I got a chance to see Octavia Butler today at the annual Gwendolyn Brooks Writer Conference sponsored by Chicago State University. She is an excellent speaker with a distinctive voice, but unfortunately the sound system didn't amplify properly and my seat distance muffled a lot of what was said. However, I did manage to glean a bit of knowledge, including the investment Ms. Butler puts into researching her novels. For example, when she wanted to learn about slavery in Maryland, she travelled by Greyhound bus from California to Maryland just to conduct research in a local library. She also told about her early experiences as a writer, which included rejections and learning her craft to become a better writer (she noted that a lot of "bestsellers" leave much to be desired by way of quality).

I haven't attended a lot of writers conferences, but I've noticed that at the ones I have attended, the question-answer session invariably has at least one or two wanna-be writers asking what inspires the writer to write.
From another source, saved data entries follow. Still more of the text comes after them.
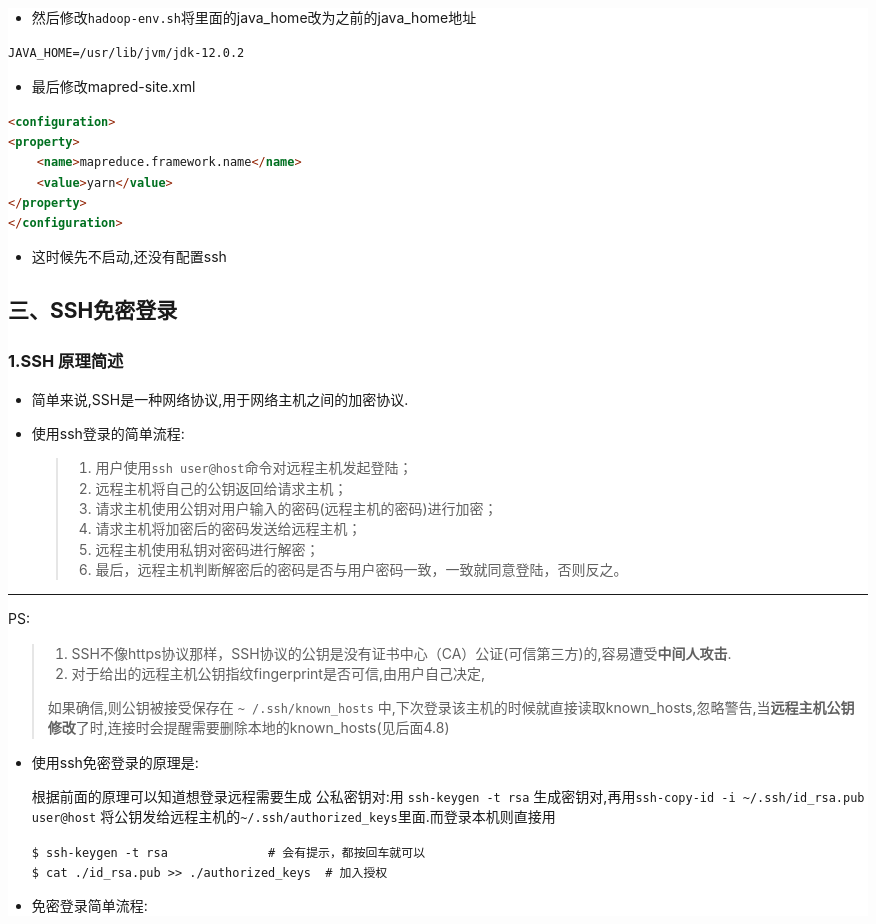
```html
```

- 然后修改`hadoop-env.sh`将里面的java_home改为之前的java_home地址

```shell
JAVA_HOME=/usr/lib/jvm/jdk-12.0.2   
```

- 最后修改mapred-site.xml

```html
<configuration>
<property>
	<name>mapreduce.framework.name</name>
	<value>yarn</value>
</property>
</configuration>
```

- 这时候先不启动,还没有配置ssh

## 三、SSH免密登录

### 1.SSH **原理简述**

- 简单来说,SSH是一种网络协议,用于网络主机之间的加密协议.

- 使用ssh登录的简单流程:

  > 1. 用户使用`ssh user@host`命令对远程主机发起登陆；
  > 2. 远程主机将自己的公钥返回给请求主机；
  > 3. 请求主机使用公钥对用户输入的密码(远程主机的密码)进行加密；
  > 4. 请求主机将加密后的密码发送给远程主机；
  > 5. 远程主机使用私钥对密码进行解密；
  > 6. 最后，远程主机判断解密后的密码是否与用户密码一致，一致就同意登陆，否则反之。

------

PS:

> 1. SSH不像https协议那样，SSH协议的公钥是没有证书中心（CA）公证(可信第三方)的,容易遭受**中间人攻击**.
> 2. 对于给出的远程主机公钥指纹fingerprint是否可信,由用户自己决定,
>
> 如果确信,则公钥被接受保存在 `~ /.ssh/known_hosts` 中,下次登录该主机的时候就直接读取known_hosts,忽略警告,当**远程主机公钥修改**了时,连接时会提醒需要删除本地的known_hosts(见后面4.8)

- 使用ssh免密登录的原理是:

  根据前面的原理可以知道想登录远程需要生成 公私密钥对:用 `ssh-keygen -t rsa` 生成密钥对,再用`ssh-copy-id -i ~/.ssh/id_rsa.pub user@host` 将公钥发给远程主机的`~/.ssh/authorized_keys`里面.而登录本机则直接用

  ```shell
  $ ssh-keygen -t rsa              # 会有提示，都按回车就可以
  $ cat ./id_rsa.pub >> ./authorized_keys  # 加入授权
  ```

- 免密登录简单流程:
It occurs to me that they are hoping for an easy solution that can be given in a sentence or two, or that after hearing the guest writer speak, they will go home and a story will come tumbling out. But I can testify from personal experience that they won't receive an easy out just from talking to a published author or being in the same room with "greatness." Because inspiration is something that comes from within. It may be stimulated from the outside, but the desire, the verve, the need to write...that's all internal. A hopeful writer can go to a thousand conferences, buy hundreds of how-to-write books, listen to a million writers talk about their own experiences, but until that potential writer finds the story within himself or herself, it ain't happening.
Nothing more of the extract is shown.